XML parsing¶
untangle¶
untangle is a simple library which takes an XML document and returns a Python object which mirrors the nodes and attributes in its structure.
For example, an XML file like this:
<?xml version="1.0"?>
<root>
<child name="child1">
</root>
can be loaded like this:
import untangle
obj = untangle.parse('path/to/file.xml')
and then you can get the child element’s name attribute like this:
obj.root.child['name']
untangle also supports loading XML from a string or a URL.
xmltodict¶
xmltodict is another simple library that aims at making XML feel like working with JSON.
An XML file like this:
<mydocument has="an attribute">
<and>
<many>elements</many>
<many>more elements</many>
</and>
<plus a="complex">
element as well
</plus>
</mydocument>
can be loaded into a Python dict like this:
import xmltodict
with open('path/to/file.xml') as fd:
doc = xmltodict.parse(fd.read())
and then you can access elements, attributes, and values like this:
doc['mydocument']['@has'] # == u'an attribute'
doc['mydocument']['and']['many'] # == [u'elements', u'more elements']

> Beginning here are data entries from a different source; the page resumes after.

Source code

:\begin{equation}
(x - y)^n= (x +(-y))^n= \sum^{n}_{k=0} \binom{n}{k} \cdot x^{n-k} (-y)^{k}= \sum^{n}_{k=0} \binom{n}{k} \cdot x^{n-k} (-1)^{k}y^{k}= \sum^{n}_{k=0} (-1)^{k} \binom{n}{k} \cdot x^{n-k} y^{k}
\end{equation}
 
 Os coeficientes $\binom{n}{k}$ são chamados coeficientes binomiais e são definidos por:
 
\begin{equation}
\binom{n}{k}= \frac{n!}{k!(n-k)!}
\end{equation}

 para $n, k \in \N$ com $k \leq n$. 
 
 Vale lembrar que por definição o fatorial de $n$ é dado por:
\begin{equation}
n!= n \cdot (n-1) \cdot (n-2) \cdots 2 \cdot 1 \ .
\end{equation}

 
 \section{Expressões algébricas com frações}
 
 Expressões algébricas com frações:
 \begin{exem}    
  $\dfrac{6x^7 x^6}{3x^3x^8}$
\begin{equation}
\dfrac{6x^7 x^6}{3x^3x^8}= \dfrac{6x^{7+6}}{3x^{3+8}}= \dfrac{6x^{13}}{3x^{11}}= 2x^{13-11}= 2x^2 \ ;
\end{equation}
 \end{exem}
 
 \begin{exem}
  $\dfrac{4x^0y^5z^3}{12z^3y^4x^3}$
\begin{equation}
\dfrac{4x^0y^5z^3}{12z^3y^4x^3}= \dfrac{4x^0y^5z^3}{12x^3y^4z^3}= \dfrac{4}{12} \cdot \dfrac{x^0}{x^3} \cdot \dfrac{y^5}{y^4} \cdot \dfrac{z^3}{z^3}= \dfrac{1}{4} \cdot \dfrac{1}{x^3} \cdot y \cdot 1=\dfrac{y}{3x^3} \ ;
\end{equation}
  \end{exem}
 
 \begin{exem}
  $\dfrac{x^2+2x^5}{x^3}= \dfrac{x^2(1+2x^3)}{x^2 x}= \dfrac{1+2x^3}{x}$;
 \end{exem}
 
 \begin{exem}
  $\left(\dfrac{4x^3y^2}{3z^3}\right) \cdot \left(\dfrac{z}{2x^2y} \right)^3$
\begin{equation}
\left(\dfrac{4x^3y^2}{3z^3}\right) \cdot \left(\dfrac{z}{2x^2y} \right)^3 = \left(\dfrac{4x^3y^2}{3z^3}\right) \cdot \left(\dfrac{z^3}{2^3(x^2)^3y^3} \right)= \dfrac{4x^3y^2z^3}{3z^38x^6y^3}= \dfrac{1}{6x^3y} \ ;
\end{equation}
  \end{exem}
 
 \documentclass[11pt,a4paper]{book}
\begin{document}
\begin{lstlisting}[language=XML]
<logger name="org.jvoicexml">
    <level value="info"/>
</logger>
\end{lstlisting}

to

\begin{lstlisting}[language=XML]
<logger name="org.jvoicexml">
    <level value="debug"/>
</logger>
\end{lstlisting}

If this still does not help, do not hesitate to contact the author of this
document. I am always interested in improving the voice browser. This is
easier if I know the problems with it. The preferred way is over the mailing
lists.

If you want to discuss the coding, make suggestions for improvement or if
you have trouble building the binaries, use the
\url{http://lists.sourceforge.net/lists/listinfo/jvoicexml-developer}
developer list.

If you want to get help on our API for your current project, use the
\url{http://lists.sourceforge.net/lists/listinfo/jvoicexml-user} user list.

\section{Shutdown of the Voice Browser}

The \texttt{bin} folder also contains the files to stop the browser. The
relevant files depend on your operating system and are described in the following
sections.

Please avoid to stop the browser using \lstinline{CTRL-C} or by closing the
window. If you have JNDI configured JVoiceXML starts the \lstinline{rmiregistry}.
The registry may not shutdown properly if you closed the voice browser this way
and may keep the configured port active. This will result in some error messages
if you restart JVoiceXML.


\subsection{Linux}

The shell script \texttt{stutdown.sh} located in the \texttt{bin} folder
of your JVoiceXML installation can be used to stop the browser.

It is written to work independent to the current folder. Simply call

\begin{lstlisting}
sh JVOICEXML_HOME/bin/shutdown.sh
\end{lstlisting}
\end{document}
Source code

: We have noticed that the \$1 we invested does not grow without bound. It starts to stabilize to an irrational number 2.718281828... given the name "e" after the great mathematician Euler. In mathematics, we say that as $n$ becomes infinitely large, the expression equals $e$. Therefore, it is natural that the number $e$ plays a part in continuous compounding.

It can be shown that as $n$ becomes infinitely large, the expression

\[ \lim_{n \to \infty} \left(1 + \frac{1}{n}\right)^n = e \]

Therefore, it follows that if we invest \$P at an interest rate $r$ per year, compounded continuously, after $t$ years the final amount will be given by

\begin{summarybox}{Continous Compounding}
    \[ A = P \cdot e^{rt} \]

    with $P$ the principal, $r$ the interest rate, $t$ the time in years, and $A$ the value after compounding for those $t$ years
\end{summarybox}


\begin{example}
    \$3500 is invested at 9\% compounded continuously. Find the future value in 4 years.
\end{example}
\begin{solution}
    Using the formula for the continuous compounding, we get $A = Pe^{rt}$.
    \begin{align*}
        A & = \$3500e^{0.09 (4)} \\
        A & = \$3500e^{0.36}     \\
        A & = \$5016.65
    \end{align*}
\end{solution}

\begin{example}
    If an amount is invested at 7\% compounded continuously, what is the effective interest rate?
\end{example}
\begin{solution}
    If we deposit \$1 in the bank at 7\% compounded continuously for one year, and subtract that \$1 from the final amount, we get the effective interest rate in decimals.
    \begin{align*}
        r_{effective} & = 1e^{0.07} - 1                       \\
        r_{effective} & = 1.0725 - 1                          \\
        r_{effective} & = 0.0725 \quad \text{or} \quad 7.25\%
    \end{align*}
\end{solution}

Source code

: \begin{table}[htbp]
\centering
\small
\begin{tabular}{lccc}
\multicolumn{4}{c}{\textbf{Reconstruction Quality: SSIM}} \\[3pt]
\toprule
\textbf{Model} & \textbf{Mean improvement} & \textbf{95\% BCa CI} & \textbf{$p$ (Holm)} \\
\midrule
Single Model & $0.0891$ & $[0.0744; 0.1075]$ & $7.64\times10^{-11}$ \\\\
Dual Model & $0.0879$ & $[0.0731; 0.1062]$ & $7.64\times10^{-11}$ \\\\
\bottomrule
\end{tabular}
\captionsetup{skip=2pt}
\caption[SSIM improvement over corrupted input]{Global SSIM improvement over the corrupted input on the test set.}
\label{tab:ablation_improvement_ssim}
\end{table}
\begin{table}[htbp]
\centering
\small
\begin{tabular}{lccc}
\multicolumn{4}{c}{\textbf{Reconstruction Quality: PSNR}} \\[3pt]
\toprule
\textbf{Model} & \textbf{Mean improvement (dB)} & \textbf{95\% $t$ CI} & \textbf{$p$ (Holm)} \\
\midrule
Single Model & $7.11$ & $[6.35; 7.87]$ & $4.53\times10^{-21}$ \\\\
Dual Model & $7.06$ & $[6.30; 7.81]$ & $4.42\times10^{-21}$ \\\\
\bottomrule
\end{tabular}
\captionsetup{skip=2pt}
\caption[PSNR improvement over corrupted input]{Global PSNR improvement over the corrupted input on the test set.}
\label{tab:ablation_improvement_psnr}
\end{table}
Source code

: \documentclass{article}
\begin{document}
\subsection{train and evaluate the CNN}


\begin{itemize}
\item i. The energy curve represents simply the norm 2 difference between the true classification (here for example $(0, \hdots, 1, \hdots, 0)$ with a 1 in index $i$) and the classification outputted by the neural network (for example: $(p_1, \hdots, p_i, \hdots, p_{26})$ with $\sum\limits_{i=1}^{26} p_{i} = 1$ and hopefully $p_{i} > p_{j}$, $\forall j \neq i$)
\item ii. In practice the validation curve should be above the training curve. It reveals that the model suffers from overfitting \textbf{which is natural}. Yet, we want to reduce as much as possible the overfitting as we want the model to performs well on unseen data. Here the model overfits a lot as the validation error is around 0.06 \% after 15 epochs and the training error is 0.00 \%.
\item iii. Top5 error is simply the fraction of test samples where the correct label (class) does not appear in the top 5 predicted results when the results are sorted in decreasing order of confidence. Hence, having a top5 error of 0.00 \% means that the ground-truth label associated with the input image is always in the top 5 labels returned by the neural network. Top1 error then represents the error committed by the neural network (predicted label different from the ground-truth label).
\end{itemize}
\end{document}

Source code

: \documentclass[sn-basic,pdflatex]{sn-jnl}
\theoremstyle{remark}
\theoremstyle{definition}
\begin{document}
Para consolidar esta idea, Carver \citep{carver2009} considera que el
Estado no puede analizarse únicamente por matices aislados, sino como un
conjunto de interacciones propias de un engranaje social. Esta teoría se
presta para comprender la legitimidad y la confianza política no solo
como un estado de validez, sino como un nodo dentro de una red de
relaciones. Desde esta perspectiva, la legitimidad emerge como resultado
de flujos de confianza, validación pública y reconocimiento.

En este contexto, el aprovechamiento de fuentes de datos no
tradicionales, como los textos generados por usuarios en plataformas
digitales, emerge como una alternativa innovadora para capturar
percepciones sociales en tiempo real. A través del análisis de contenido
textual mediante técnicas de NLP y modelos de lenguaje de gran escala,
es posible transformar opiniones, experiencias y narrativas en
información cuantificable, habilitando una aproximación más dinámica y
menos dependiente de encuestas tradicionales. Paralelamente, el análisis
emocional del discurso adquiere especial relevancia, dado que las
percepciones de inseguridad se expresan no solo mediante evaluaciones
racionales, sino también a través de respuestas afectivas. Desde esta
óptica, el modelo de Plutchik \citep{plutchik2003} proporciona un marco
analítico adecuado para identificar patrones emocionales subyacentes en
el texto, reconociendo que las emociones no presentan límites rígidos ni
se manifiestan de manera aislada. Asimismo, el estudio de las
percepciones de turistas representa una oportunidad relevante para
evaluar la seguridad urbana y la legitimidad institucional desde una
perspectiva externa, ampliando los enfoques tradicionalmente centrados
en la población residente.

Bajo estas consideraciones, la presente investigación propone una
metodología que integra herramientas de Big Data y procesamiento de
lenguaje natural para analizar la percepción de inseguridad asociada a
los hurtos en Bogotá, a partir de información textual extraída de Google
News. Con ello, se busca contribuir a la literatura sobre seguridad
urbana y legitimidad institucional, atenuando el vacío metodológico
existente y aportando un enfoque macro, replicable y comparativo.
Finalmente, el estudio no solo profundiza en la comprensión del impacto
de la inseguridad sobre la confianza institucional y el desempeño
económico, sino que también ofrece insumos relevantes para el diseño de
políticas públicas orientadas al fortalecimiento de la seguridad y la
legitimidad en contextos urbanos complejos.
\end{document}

doc['mydocument']['plus']['@a'] # == u'complex'
doc['mydocument']['plus']['#text'] # == u'element as well'
xmltodict also lets you roundtrip back to XML with the unparse function, has a streaming mode suitable for handling files that don’t fit in memory, and supports XML namespaces.
xmlschema¶
xmlschema provides support for using XSD-Schemas in Python.
Unlike other XML libraries, automatic type parsing is available, so f.e. if the schema defines an element to be of type int
, the parsed dict
will contain also an int
value for that element.
Moreover the library supports automatic and explicit validation of XML documents against a schema.
from xmlschema import XMLSchema, etree_tostring
# load a XSD schema file
schema = XMLSchema("your_schema.xsd")
# validate against the schema
schema.validate("your_file.xml")
# or
schema.is_valid("your_file.xml")
# decode a file
data = schmema.decode("your_file.xml")
# encode to string
s = etree_tostring(schema.encode(data))